A Florida woman was about to live her Harvard dream. ‘It’s just heartbreaking’ (2025)

Alexia Couyutas Duarte, born in Miami and bound for Harvard Law School in the fall, had a simple goal for her future: “I want to be a Supreme Court justice,” she told her family.

A viable goal for Alexia, a Swarthmore College Class of 2023 economics and political science grad. Perhaps a grandiose reach for most.

“It was not just the good thing. It was the amazing thing. It was the exceptional thing,” her eldest sibling Maria Claudia Couyutas Duarte said.

That was her sister’s way of setting goals. Reach higher.

“She would make those things happen,” she said. It wasn’t just like, ‘Let me do this one thing. I’ll do the most amazing one possible.’”

Alexia and her partner Jared Groff, a fellow Swarthmore 2022 grad, were inseparable.

“Truly soulmates,” Maria Claudia said.

The couple started dating during her junior year at Swarthmore. Groff, 26, was part of a basketball squad that reached the NCAA Division III National Championship game in his time at the suburban Pennsylvania college. Post-studies, he was a law school aspirant and a paralegal.

Life was good. Then, suddenly, it turned tragic.

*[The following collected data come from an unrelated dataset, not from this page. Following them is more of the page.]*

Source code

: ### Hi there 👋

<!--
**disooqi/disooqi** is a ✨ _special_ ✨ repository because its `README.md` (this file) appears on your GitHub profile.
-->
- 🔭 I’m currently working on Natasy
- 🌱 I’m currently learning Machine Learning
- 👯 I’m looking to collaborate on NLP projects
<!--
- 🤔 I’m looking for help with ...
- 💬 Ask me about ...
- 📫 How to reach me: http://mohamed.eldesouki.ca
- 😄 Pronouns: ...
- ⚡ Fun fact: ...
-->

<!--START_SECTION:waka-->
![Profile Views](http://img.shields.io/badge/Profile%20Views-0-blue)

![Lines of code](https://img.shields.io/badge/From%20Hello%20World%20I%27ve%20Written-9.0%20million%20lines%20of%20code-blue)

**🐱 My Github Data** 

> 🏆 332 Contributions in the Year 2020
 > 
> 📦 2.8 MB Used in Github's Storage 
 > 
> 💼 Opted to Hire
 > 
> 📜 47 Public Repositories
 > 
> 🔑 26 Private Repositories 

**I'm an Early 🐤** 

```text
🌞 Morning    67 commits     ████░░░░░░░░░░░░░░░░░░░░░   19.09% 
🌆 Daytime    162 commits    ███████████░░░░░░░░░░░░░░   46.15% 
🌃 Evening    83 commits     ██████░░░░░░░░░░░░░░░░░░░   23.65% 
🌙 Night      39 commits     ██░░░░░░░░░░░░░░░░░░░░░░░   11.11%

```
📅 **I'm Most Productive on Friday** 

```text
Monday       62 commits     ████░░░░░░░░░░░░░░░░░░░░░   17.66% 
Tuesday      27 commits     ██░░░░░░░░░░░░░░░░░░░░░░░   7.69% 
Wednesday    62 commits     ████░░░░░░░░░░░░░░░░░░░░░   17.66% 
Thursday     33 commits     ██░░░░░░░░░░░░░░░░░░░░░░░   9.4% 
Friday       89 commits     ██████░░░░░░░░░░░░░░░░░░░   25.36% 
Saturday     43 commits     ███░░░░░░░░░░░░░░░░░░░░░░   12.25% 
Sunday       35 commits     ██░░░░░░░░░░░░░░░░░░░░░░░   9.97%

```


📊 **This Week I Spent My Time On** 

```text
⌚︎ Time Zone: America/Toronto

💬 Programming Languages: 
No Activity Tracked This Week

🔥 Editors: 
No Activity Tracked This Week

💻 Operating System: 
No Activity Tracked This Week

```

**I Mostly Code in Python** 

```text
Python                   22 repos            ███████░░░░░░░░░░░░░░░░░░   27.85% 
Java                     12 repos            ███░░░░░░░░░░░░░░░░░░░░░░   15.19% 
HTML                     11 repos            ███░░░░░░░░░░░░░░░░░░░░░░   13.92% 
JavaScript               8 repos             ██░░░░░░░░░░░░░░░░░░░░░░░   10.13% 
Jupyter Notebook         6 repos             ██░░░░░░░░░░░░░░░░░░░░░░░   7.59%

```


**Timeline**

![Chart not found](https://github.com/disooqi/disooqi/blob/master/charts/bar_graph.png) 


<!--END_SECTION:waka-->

The couple, along with three members of Groff’s family including his parents Michael and Joy, his sister Karenna and her partner James Santoro, were killed when the twin-engine Mitsubishi MU-2B they were riding in to a Passover celebration in the Catskills crashed Saturday into a field in Copake, New York.

Maria Claudia’s voice quivers and sobs as she reflects on past conversations with her siblings as each grew into the demands of adulthood and how life for the family is forever changed.

“I used to tell the three of them, ‘Hey guys, we gotta remain together.’ Like being the cheerleader older sister, right? ‘We gotta remain together. We’ve got to keep in touch separate from Mom because one day Mom is not going to be here. And it’s important that the four of us are still together.’ The last thing I could have ever imagined is that she wouldn’t be.”

Recent string of air disasters

The plane crash that killed six on Saturday, April 12, was the third air tragedy on three subsequent days.

Three members of Palm Beach County’s Stark family — Robert, 81, his son Stephen, 54, and Stephen’s daughter Brooke Stark, 17, a senior at Delray Beach’s Atlantic High School — were aboard a Cessna 310 bound for Tallahassee. The plane crashed April 11 near Boca Raton Airport in the area of Military Trail and Glades Road. A driver was injured when the plane hit his car and pushed it onto railroad tracks near I-95.

A day earlier, Thursday, April 10, a family of five from Spain were celebrating their middle son’s coming ninth birthday. They all died when their sightseeing helicopter shattered and crashed into the Hudson River between New York City and New Jersey. The pilot also was killed.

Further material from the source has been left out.